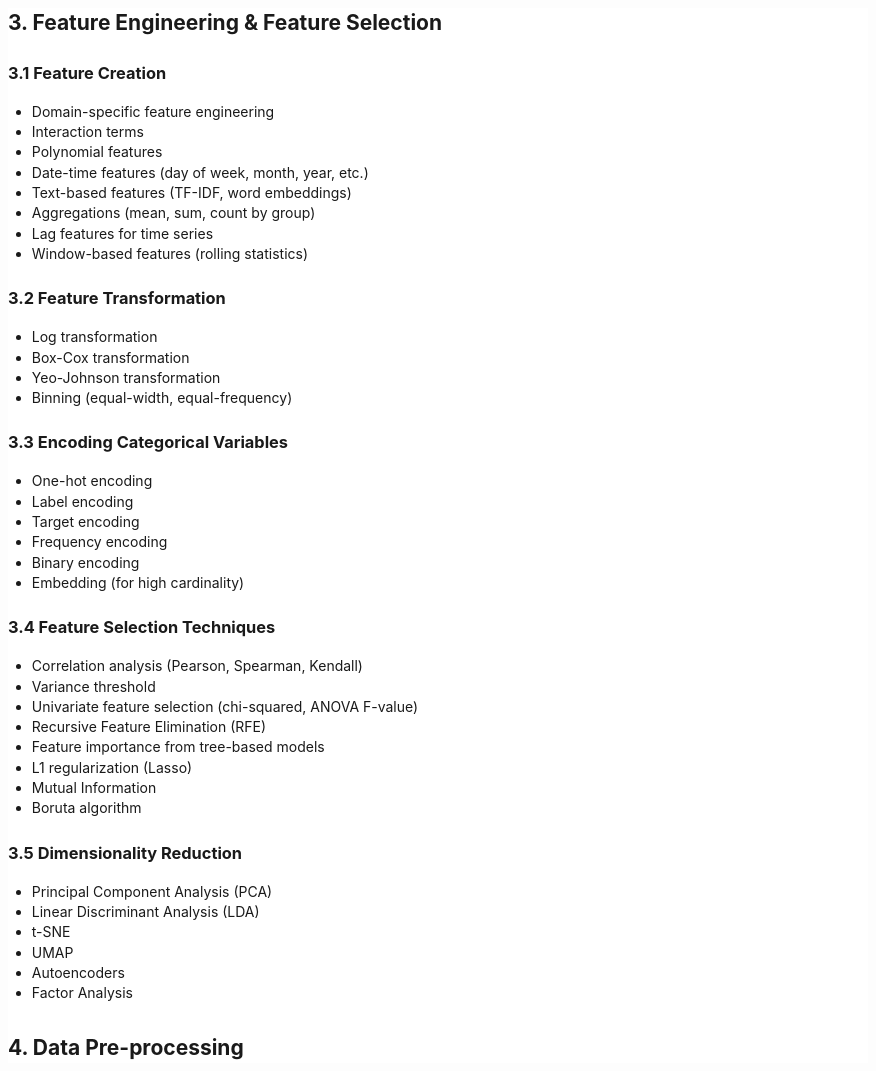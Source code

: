 ## 3. Feature Engineering & Feature Selection

### 3.1 Feature Creation

- Domain-specific feature engineering
- Interaction terms
- Polynomial features
- Date-time features (day of week, month, year, etc.)
- Text-based features (TF-IDF, word embeddings)
- Aggregations (mean, sum, count by group)
- Lag features for time series
- Window-based features (rolling statistics)

### 3.2 Feature Transformation

- Log transformation
- Box-Cox transformation
- Yeo-Johnson transformation
- Binning (equal-width, equal-frequency)

### 3.3 Encoding Categorical Variables

- One-hot encoding
- Label encoding
- Target encoding
- Frequency encoding
- Binary encoding
- Embedding (for high cardinality)

### 3.4 Feature Selection Techniques

- Correlation analysis (Pearson, Spearman, Kendall)
- Variance threshold
- Univariate feature selection (chi-squared, ANOVA F-value)
- Recursive Feature Elimination (RFE)
- Feature importance from tree-based models
- L1 regularization (Lasso)
- Mutual Information
- Boruta algorithm

### 3.5 Dimensionality Reduction

- Principal Component Analysis (PCA)
- Linear Discriminant Analysis (LDA)
- t-SNE
- UMAP
- Autoencoders
- Factor Analysis

## 4. Data Pre-processing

· · · ·

## EXERCISE PROMPT
Please extract exactly the lines of the data, from the first through the line containing "- Factor Analysis", and add no pictures to the copy.

## PROBLEM SOLUTION
Source code

: ## 3. Feature Engineering & Feature Selection

### 3.1 Feature Creation

- Domain-specific feature engineering
- Interaction terms
- Polynomial features
- Date-time features (day of week, month, year, etc.)
- Text-based features (TF-IDF, word embeddings)
- Aggregations (mean, sum, count by group)
- Lag features for time series
- Window-based features (rolling statistics)

### 3.2 Feature Transformation

- Log transformation
- Box-Cox transformation
- Yeo-Johnson transformation
- Binning (equal-width, equal-frequency)

### 3.3 Encoding Categorical Variables

- One-hot encoding
- Label encoding
- Target encoding
- Frequency encoding
- Binary encoding
- Embedding (for high cardinality)

### 3.4 Feature Selection Techniques

- Correlation analysis (Pearson, Spearman, Kendall)
- Variance threshold
- Univariate feature selection (chi-squared, ANOVA F-value)
- Recursive Feature Elimination (RFE)
- Feature importance from tree-based models
- L1 regularization (Lasso)
- Mutual Information
- Boruta algorithm

### 3.5 Dimensionality Reduction

- Principal Component Analysis (PCA)
- Linear Discriminant Analysis (LDA)
- t-SNE
- UMAP
- Autoencoders
- Factor Analysis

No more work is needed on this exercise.